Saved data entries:
========================================

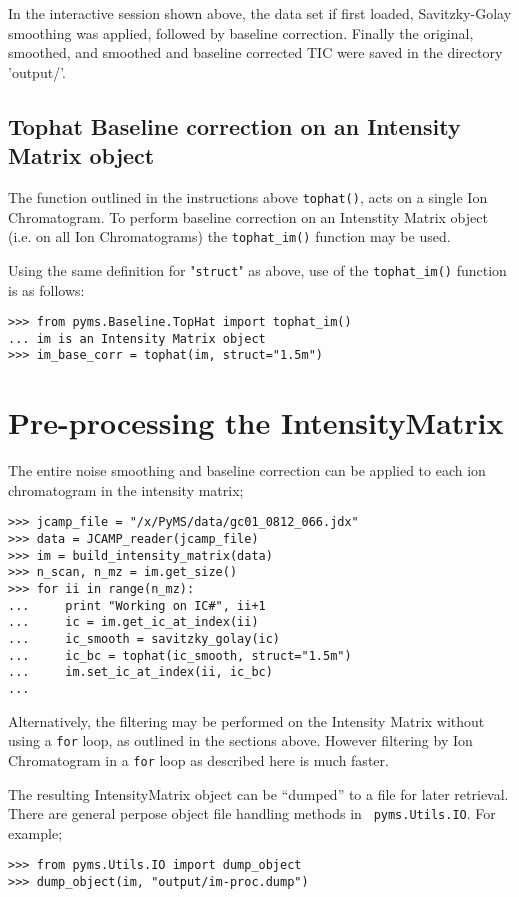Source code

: \noindent
In the interactive session shown above, the data set if first loaded,
Savitzky-Golay smoothing was applied, followed by baseline correction.
Finally the original, smoothed, and smoothed and baseline corrected
TIC were saved in the directory 'output/'.

\subsection{Tophat Baseline correction on an Intensity Matrix object}


The function outlined in the instructions above {\tt tophat()}, acts
on a single Ion Chromatogram. To perform baseline correction on an
Intenstity Matrix object (i.e. on all Ion Chromatograms) the 
{\tt tophat\_im()} function may be used.

Using the same definition for "{\tt struct}" as above, use of the 
{\tt tophat\_im()} function is as follows:

\begin{verbatim}
>>> from pyms.Baseline.TopHat import tophat_im()
... im is an Intensity Matrix object
>>> im_base_corr = tophat(im, struct="1.5m")
\end{verbatim} 


\section{Pre-processing the IntensityMatrix}


The entire noise smoothing and baseline correction can be applied to each ion
chromatogram in the intensity matrix;

\begin{verbatim}
>>> jcamp_file = "/x/PyMS/data/gc01_0812_066.jdx"
>>> data = JCAMP_reader(jcamp_file)
>>> im = build_intensity_matrix(data)
>>> n_scan, n_mz = im.get_size()
>>> for ii in range(n_mz):
...     print "Working on IC#", ii+1
...     ic = im.get_ic_at_index(ii)
...     ic_smooth = savitzky_golay(ic)
...     ic_bc = tophat(ic_smooth, struct="1.5m")
...     im.set_ic_at_index(ii, ic_bc)
...
\end{verbatim}

Alternatively, the filtering may be performed on the Intensity Matrix without
using a {\tt for} loop, as outlined in the sections above. However filtering by 
Ion Chromatogram in a {\tt for} loop as described here is much faster.


The resulting IntensityMatrix object can be ``dumped'' to a file for later
retrieval. There are general perpose object file handling methods in {\tt
pyms.Utils.IO}. For example;

\begin{verbatim}
>>> from pyms.Utils.IO import dump_object
>>> dump_object(im, "output/im-proc.dump")
\end{verbatim}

========================================

> [What to produce]: Leaving every picture behind, retype the entries above exactly, from the first line through the line with "The function outlined", and stop there.

> [Answer to this exercise]:
Source code

: \noindent
In the interactive session shown above, the data set if first loaded,
Savitzky-Golay smoothing was applied, followed by baseline correction.
Finally the original, smoothed, and smoothed and baseline corrected
TIC were saved in the directory 'output/'.

\subsection{Tophat Baseline correction on an Intensity Matrix object}


The function outlined in the instructions above {\tt tophat()}, acts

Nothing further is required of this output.